ANNO 14 n° 114
Mars 500: la Tuscia
alla conquista di Marte
Il Laboratorio di Microbiologia Agraria e Ambientale collabora al progetto
12/03/2012 - 16:50

di Giovanna Bianconi

 

L’ambizioso progetto di arrivare tra qualche decennio sul pianeta rosso è limitato, più che da aspetti tecnologici, da problematiche mediche e psicologiche. Per questa ragione le agenzie spaziali di tutto il mondo stanno conducendo da qualche anno ricerche sulla composizione degli equipaggi e la loro vita all’interno dei moduli spaziali.

Mars500 è il più grande e completo programma scientifico mai realizzato sull’argomento, al fine di studiare gli innumerevoli aspetti legati ad una missione umana di lunga durata. In precedenza sono state svolte due simulazioni preparatorie, una di due settimane nel 2007 e l’altra di 105 giorni due anni dopo. E’ uno storico passo avanti nel percorso che farà giungere tra qualche decennio l’uomo su Marte.

Il Laboratorio di Microbiologia Agraria e Ambientale del Prof. Canganella (Dibaf, Università della Tuscia) ha seguito fin dalle prime fasi la progettazione e costruzione della struttura, il Nek, che ha consentito ai sei volontari di vivere come se fossero stati all’interno di un’astronave. Gli esperimenti montati a bordo per conto del laboratorio viterbese riguardavano la biocontaminazione ambientale (esperimento Biofilm) e i prodotti per il benessere e la salute degli equipaggi (esperimento Lifeplus).

Presso l’Ibmp (Istituto per i problemi biomedici) di Mosca sono stati costruiti i moduli (abitato, medico e di servizio, il simulatore di orbita e atterraggio e il simulatore della superficie marziana) in cui il 3 giugno 2010 entrarono i sei scienziati tra cui l’ingegnere italiano Diego Urbina.

Lo hanno chiamato “Il Grande Fratello dello spazio”, ma non è affatto così: i sei membri dell’equipaggio (oltre all’italiano, un francese, un cinese e tre russi), non hanno avuto vita semplice, tra esperimenti scientifici e simulazioni di volo, atterraggio (o dovremmo dire “ammartaggio”?) e campionamenti di suolo marziano.
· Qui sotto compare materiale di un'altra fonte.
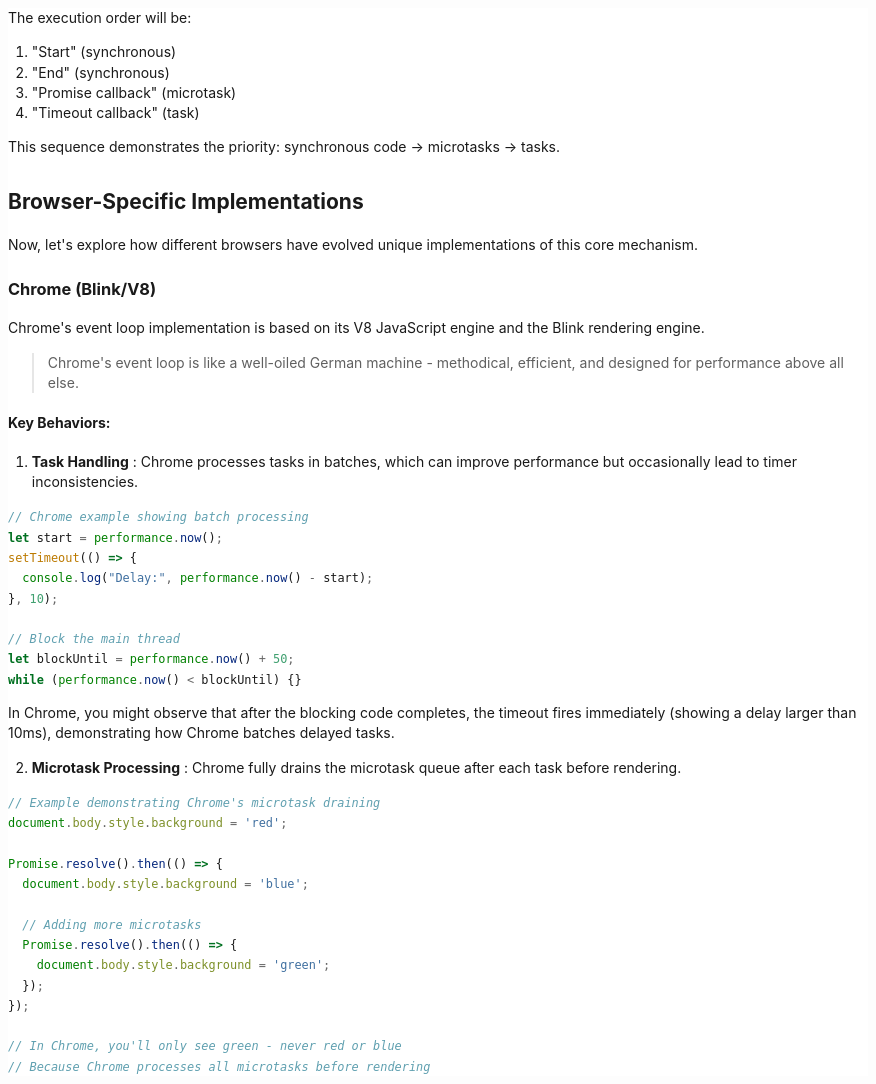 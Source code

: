 The execution order will be:

1. "Start" (synchronous)
2. "End" (synchronous)
3. "Promise callback" (microtask)
4. "Timeout callback" (task)

This sequence demonstrates the priority: synchronous code → microtasks → tasks.

## Browser-Specific Implementations

Now, let's explore how different browsers have evolved unique implementations of this core mechanism.

### Chrome (Blink/V8)

Chrome's event loop implementation is based on its V8 JavaScript engine and the Blink rendering engine.

> Chrome's event loop is like a well-oiled German machine - methodical, efficient, and designed for performance above all else.

#### Key Behaviors:

1. **Task Handling** : Chrome processes tasks in batches, which can improve performance but occasionally lead to timer inconsistencies.

```javascript
// Chrome example showing batch processing
let start = performance.now();
setTimeout(() => {
  console.log("Delay:", performance.now() - start);
}, 10);

// Block the main thread
let blockUntil = performance.now() + 50;
while (performance.now() < blockUntil) {}
```

In Chrome, you might observe that after the blocking code completes, the timeout fires immediately (showing a delay larger than 10ms), demonstrating how Chrome batches delayed tasks.

2. **Microtask Processing** : Chrome fully drains the microtask queue after each task before rendering.

```javascript
// Example demonstrating Chrome's microtask draining
document.body.style.background = 'red';

Promise.resolve().then(() => {
  document.body.style.background = 'blue';
  
  // Adding more microtasks
  Promise.resolve().then(() => {
    document.body.style.background = 'green';
  });
});

// In Chrome, you'll only see green - never red or blue
// Because Chrome processes all microtasks before rendering
```
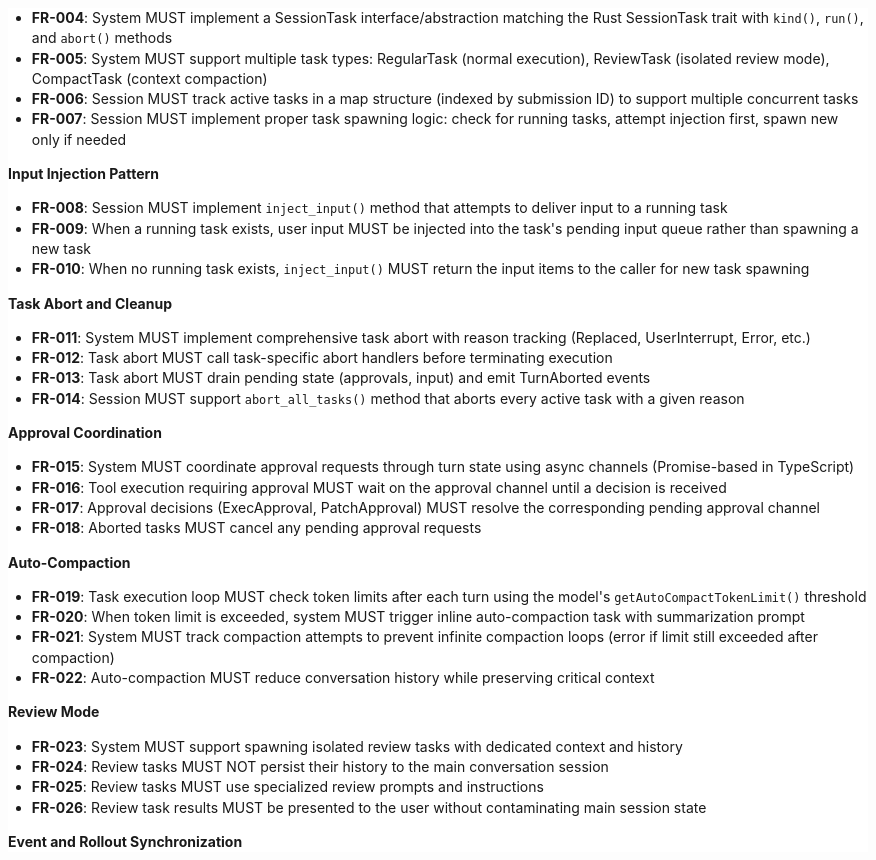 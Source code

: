 - **FR-004**: System MUST implement a SessionTask interface/abstraction matching the Rust SessionTask trait with `kind()`, `run()`, and `abort()` methods
- **FR-005**: System MUST support multiple task types: RegularTask (normal execution), ReviewTask (isolated review mode), CompactTask (context compaction)
- **FR-006**: Session MUST track active tasks in a map structure (indexed by submission ID) to support multiple concurrent tasks
- **FR-007**: Session MUST implement proper task spawning logic: check for running tasks, attempt injection first, spawn new only if needed

**Input Injection Pattern**

- **FR-008**: Session MUST implement `inject_input()` method that attempts to deliver input to a running task
- **FR-009**: When a running task exists, user input MUST be injected into the task's pending input queue rather than spawning a new task
- **FR-010**: When no running task exists, `inject_input()` MUST return the input items to the caller for new task spawning

**Task Abort and Cleanup**

- **FR-011**: System MUST implement comprehensive task abort with reason tracking (Replaced, UserInterrupt, Error, etc.)
- **FR-012**: Task abort MUST call task-specific abort handlers before terminating execution
- **FR-013**: Task abort MUST drain pending state (approvals, input) and emit TurnAborted events
- **FR-014**: Session MUST support `abort_all_tasks()` method that aborts every active task with a given reason

**Approval Coordination**

- **FR-015**: System MUST coordinate approval requests through turn state using async channels (Promise-based in TypeScript)
- **FR-016**: Tool execution requiring approval MUST wait on the approval channel until a decision is received
- **FR-017**: Approval decisions (ExecApproval, PatchApproval) MUST resolve the corresponding pending approval channel
- **FR-018**: Aborted tasks MUST cancel any pending approval requests

**Auto-Compaction**

- **FR-019**: Task execution loop MUST check token limits after each turn using the model's `getAutoCompactTokenLimit()` threshold
- **FR-020**: When token limit is exceeded, system MUST trigger inline auto-compaction task with summarization prompt
- **FR-021**: System MUST track compaction attempts to prevent infinite compaction loops (error if limit still exceeded after compaction)
- **FR-022**: Auto-compaction MUST reduce conversation history while preserving critical context

**Review Mode**

- **FR-023**: System MUST support spawning isolated review tasks with dedicated context and history
- **FR-024**: Review tasks MUST NOT persist their history to the main conversation session
- **FR-025**: Review tasks MUST use specialized review prompts and instructions
- **FR-026**: Review task results MUST be presented to the user without contaminating main session state

**Event and Rollout Synchronization**
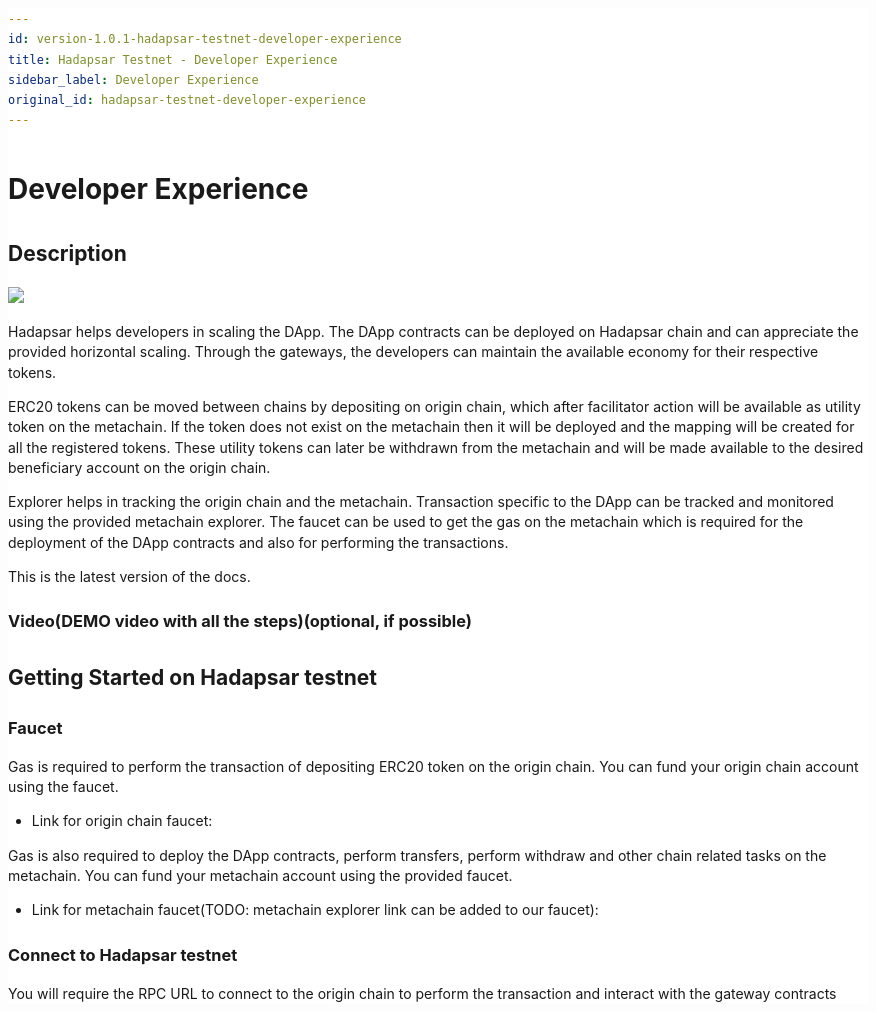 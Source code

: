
```yaml
---
id: version-1.0.1-hadapsar-testnet-developer-experience
title: Hadapsar Testnet - Developer Experience
sidebar_label: Developer Experience
original_id: hadapsar-testnet-developer-experience
---
```


# Developer Experience

## Description

![](https://i.imgur.com/xXswcoE.png)

Hadapsar helps developers in scaling the DApp. The DApp contracts can be deployed on Hadapsar chain and can appreciate the provided horizontal scaling. Through the gateways, the developers can maintain the available economy for their respective tokens.

ERC20 tokens can be moved between chains by depositing on origin chain, which after facilitator action will be available as utility token on the metachain. If the token does not exist on the metachain then it will be deployed and the mapping will be created for all the registered tokens. These utility tokens can later be withdrawn from the metachain and will be made available to the desired beneficiary account on the origin chain.

Explorer helps in tracking the origin chain and the metachain. Transaction specific to the DApp can be tracked and monitored using the provided metachain explorer. The faucet can be used to get the gas on the metachain which is required for the deployment of the DApp contracts and also for performing the transactions.

This is the latest version of the docs.

### Video(DEMO video with all the steps)(optional, if possible)

## Getting Started on Hadapsar testnet

### Faucet

Gas is required to perform the transaction of depositing ERC20 token on the origin chain. You can fund your origin chain account using the faucet.

- Link for origin chain faucet:

Gas is also required to deploy the DApp contracts, perform transfers, perform withdraw and other chain related tasks on the metachain. You can fund your metachain account using the provided faucet.

- Link for metachain faucet(TODO: metachain explorer link can be added to our faucet):

### Connect to Hadapsar testnet

You will require the RPC URL to connect to the origin chain to perform the transaction and interact with the gateway contracts
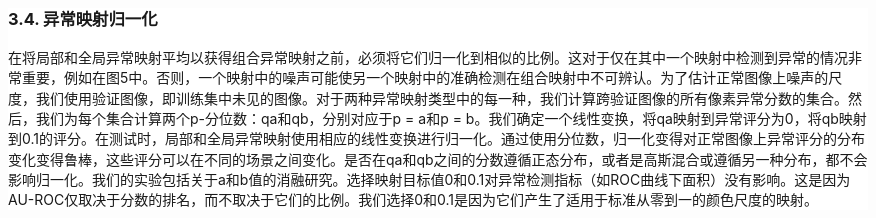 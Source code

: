 ### 3.4. 异常映射归一化 

在将局部和全局异常映射平均以获得组合异常映射之前，必须将它们归一化到相似的比例。这对于仅在其中一个映射中检测到异常的情况非常重要，例如在图5中。否则，一个映射中的噪声可能使另一个映射中的准确检测在组合映射中不可辨认。为了估计正常图像上噪声的尺度，我们使用验证图像，即训练集中未见的图像。对于两种异常映射类型中的每一种，我们计算跨验证图像的所有像素异常分数的集合。然后，我们为每个集合计算两个p-分位数：qa和qb，分别对应于p = a和p = b。我们确定一个线性变换，将qa映射到异常评分为0，将qb映射到0.1的评分。在测试时，局部和全局异常映射使用相应的线性变换进行归一化。通过使用分位数，归一化变得对正常图像上异常评分的分布变化变得鲁棒，这些评分可以在不同的场景之间变化。是否在qa和qb之间的分数遵循正态分布，或者是高斯混合或遵循另一种分布，都不会影响归一化。我们的实验包括关于a和b值的消融研究。选择映射目标值0和0.1对异常检测指标（如ROC曲线下面积）没有影响。这是因为AU-ROC仅取决于分数的排名，而不取决于它们的比例。我们选择0和0.1是因为它们产生了适用于标准从零到一的颜色尺度的映射。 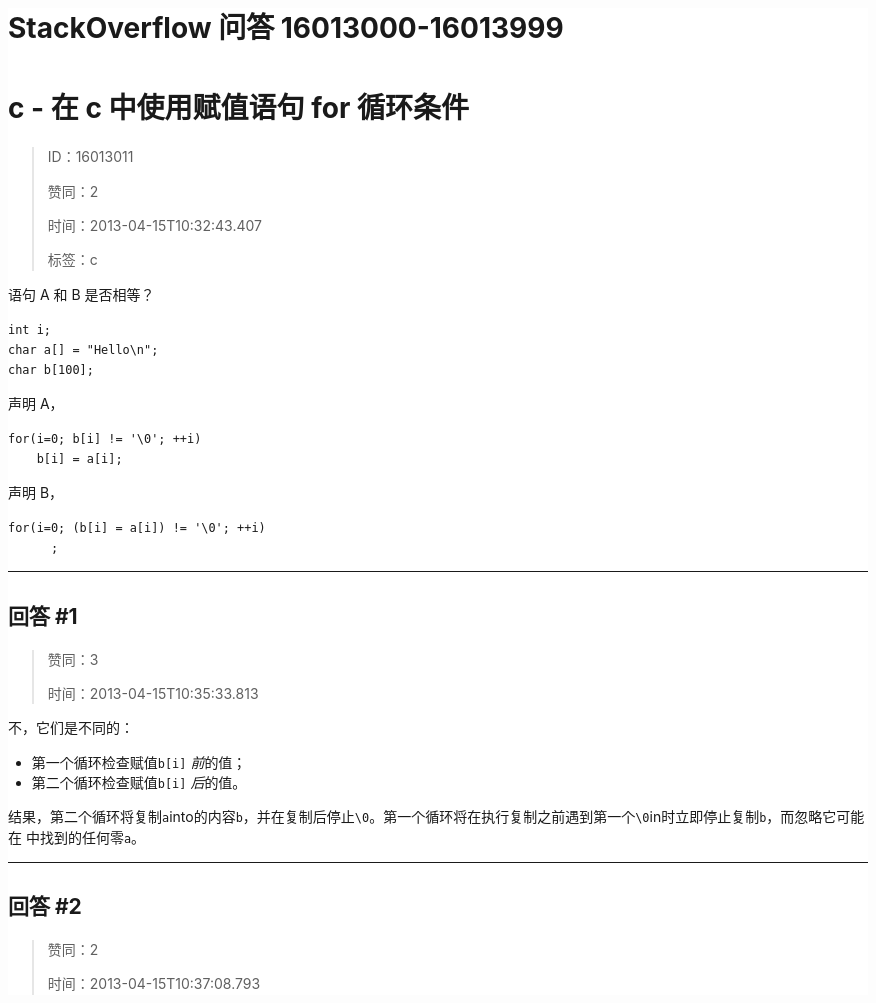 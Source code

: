 # StackOverflow 问答 16013000-16013999

# c - 在 c 中使用赋值语句 for 循环条件

> ID：16013011
> 
> 赞同：2
> 
> 时间：2013-04-15T10:32:43.407
> 
> 标签：c

语句 A 和 B 是否相等？

```
int i;
char a[] = "Hello\n";
char b[100]; 
```

声明 A，

```
for(i=0; b[i] != '\0'; ++i)
    b[i] = a[i]; 
```

声明 B，

```
for(i=0; (b[i] = a[i]) != '\0'; ++i)
      ; 
```

* * *

## 回答 #1

> 赞同：3
> 
> 时间：2013-04-15T10:35:33.813

不，它们是不同的：

*   第一个循环检查赋值`b[i]` *前*的值；
*   第二个循环检查赋值`b[i]` *后*的值。

结果，第二个循环将复制`a`into的内容`b`，并在复制后停止`\0`。第一个循环将在执行复制之前遇到第一个`\0`in时立即停止复制`b`，而忽略它可能在 中找到的任何零`a`。

* * *

## 回答 #2

> 赞同：2
> 
> 时间：2013-04-15T10:37:08.793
Hanno vissuto completamente isolati in missione simulata verso Marte per circa 520 giorni, il tempo necessario con le tecnologie ad oggi disponibili per arrivare sul suolo marziano, effettuare alcune attività di esplorazione e campionamento e tornare sulla Terra. In questo lasso di tempo l’equipaggio ha svolto tutte le fasi di routine, di lavoro e gli esperimenti scientifici previsti. Hanno vissuto come già fanno gli astronauti della Stazione spaziale internazionale, dividendo il loro tempo tra operazioni di mantenimento dei moduli, attività di esercizio fisico rigorosamente alternate ad ore di riposo, esperimenti scientifici ed esercitazioni.

Le fasi della missione prevedevano il viaggio, l’orbita attorno al pianeta rosso, l’atterraggio, le operazioni di superficie e infine il ritorno sulla Terra. Durante l’intero periodo i sei hanno ricevuto un piano giornaliero delle attività da svolgere e hanno scambiato informazioni con la sala di controllo con modalità analoghe a quelle che realmente si verificherebbero in un viaggio Terra-Marte e ritorno. Infatti, man mano che si allontanavano dalla Terra, le comunicazioni si facevano più difficoltose e rade a causa del ritardo del segnale, dovuto alla distanza.

I moduli sono stati arredati internamente ed attrezzati in maniera tale da mimare il più possibile lo stile di vita degli astronauti. Gli allestimenti scientifici sono stati messi a punto e montati dai coordinatori scientifici e dai responsabili delle strumentazioni di ogni gruppo di lavoro, in aree concordate con gli ingegneri dell’Ibmp. Ovviamente tutto il materiale sperimentale, compresi i protocolli da adottare, si trovavano già a bordo: nel corso dei 520 giorni di missione nulla sarebbe potuto più entrare o uscire dal simulatore.

Unica eccezione i campioni biologici prelevati che, per ovvi motivi di conservazione, sono stati man mano “spediti nello spazio” dall’equipaggio per raggiungere l’Ateneo della Tuscia.